§ **Try it**
Write out nothing except the lines running from the one containing "All notable changes" to the last line of the data, exactly as they stand.

-*-

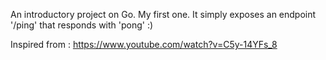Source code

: An introductory project on Go. My first one. It simply exposes an endpoint '/ping' that responds with 'pong' :)

Inspired from :
https://www.youtube.com/watch?v=C5y-14YFs_8
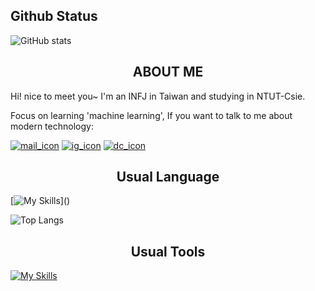 ## Github Status
![GitHub stats](https://github-readme-stats.vercel.app/api?username=chuni2005&show_icons=true&theme=transparent)

## <center>  ABOUT ME
Hi! nice to meet you~ I'm an INFJ in Taiwan and studying in NTUT-Csie.

Focus on learning 'machine learning', If you want to talk to me about modern technology:

[![mail_icon](https://skillicons.dev/icons?i=gmail&theme=dark)](https://mail.google.com/mail/u/1/#all?compose=DmwnWrRlQHWgkXtHQHLVVtJFqgJLwjpkJcpsgqQWsSGhRDClVDwgcRpBccqPvKGTsjBcgPqhrCFV)
[![ig_icon](https://skillicons.dev/icons?i=instagram&theme=dark)](https://www.instagram.com/chunimao8/)
[![dc_icon](https://skillicons.dev/icons?i=discord&theme=dark)](https://discord.gg/3xRaCFpZMy)

## <center>  Usual Language
[![My Skills](https://skillicons.dev/icons?i=c,cpp,python,)]()

![Top Langs](https://github-readme-stats.vercel.app/api/top-langs/?username=chuni2005&layout=compact&&theme=transparent)

## <center>  Usual Tools
[![My Skills](https://skillicons.dev/icons?i=windows,vscode,visualstudio)]()

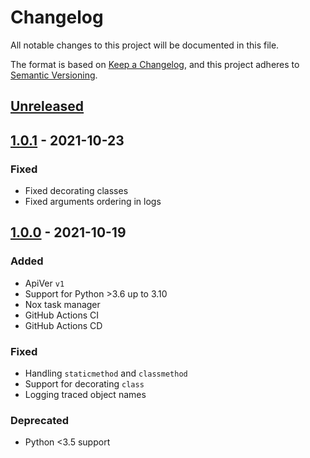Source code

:# Changelog
All notable changes to this project will be documented in this file.

The format is based on [Keep a Changelog](https://keepachangelog.com/en/1.0.0/),
and this project adheres to [Semantic Versioning](https://semver.org/spec/v2.0.0.html).

## [Unreleased]

## [1.0.1] - 2021-10-23

### Fixed
* Fixed decorating classes
* Fixed arguments ordering in logs

## [1.0.0] - 2021-10-19

### Added
* ApiVer `v1`
* Support for Python >3.6 up to 3.10
* Nox task manager
* GitHub Actions CI
* GitHub Actions CD

### Fixed
* Handling `staticmethod` and `classmethod`
* Support for decorating `class`
* Logging traced object names

### Deprecated
* Python <3.5 support

[Unreleased]: https://github.com/Backblaze/b2-sdk-python/compare/v1.0.1...HEAD
[1.0.1]: https://github.com/Backblaze/b2-sdk-python/compare/v1.0.0...v1.0.1
[1.0.0]: https://github.com/Backblaze/b2-sdk-python/compare/0.1.2...v1.0.0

-*-

§ **Reply to the exercise**
All notable changes to this project will be documented in this file.

The format is based on [Keep a Changelog](https://keepachangelog.com/en/1.0.0/),
and this project adheres to [Semantic Versioning](https://semver.org/spec/v2.0.0.html).

## [Unreleased]

## [1.0.1] - 2021-10-23

### Fixed
* Fixed decorating classes
* Fixed arguments ordering in logs

## [1.0.0] - 2021-10-19

### Added
* ApiVer `v1`
* Support for Python >3.6 up to 3.10
* Nox task manager
* GitHub Actions CI
* GitHub Actions CD

### Fixed
* Handling `staticmethod` and `classmethod`
* Support for decorating `class`
* Logging traced object names

### Deprecated
* Python <3.5 support

[Unreleased]: https://github.com/Backblaze/b2-sdk-python/compare/v1.0.1...HEAD
[1.0.1]: https://github.com/Backblaze/b2-sdk-python/compare/v1.0.0...v1.0.1
[1.0.0]: https://github.com/Backblaze/b2-sdk-python/compare/0.1.2...v1.0.0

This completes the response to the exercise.